I found myself trying to explain it last week to a business journalist

and failed utterly. If you have a system that cannot be explained to

reasonably intelligent outsiders, then there is something wrong with

it.



Now think of the NatWest derivatives scandal and Barings before it.



In both cases disaster occurred because derivatives trading has become

so convoluted the bosses did not understand what their traders were

doing.



You might say there are enough checks and balances built into the

airtime trading system to stop the equivalent of a NatWest happening.

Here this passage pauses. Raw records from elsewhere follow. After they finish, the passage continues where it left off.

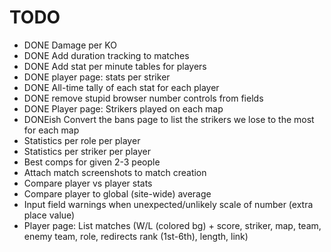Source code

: # TODO
- DONE Damage per KO
- DONE Add duration tracking to matches
- DONE Add stat per minute tables for players
- DONE player page: stats per striker
- DONE All-time tally of each stat for each player
- DONE remove stupid browser number controls from fields
- DONE Player page: Strikers played on each map
- DONEish Convert the bans page to list the strikers we lose to the most for each map
- Statistics per role per player
- Statistics per striker per player
- Best comps for given 2-3 people
- Attach match screenshots to match creation
- Compare player vs player stats
- Compare player to global (site-wide) average
- Input field warnings when unexpected/unlikely scale of number (extra place value)
- Player page: List matches (W/L (colored bg) + score, striker, map, team, enemy team, role, redirects rank (1st-6th), length, link)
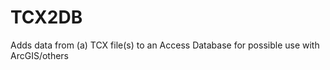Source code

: TCX2DB
======

Adds data from (a) TCX file(s) to an Access Database for possible use with ArcGIS/others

Maybe, maybe not. How many managing directors of TV companies - and I

don’t mean sales directors, but their bosses - really understand the way

their revenue comes in? How many chairmen or managing directors of media

buyers or agencies really understand how their broadcast directors do

their deals? And if they don’t - as I suspect - what hope do the clients

have, the people whose money is being spent?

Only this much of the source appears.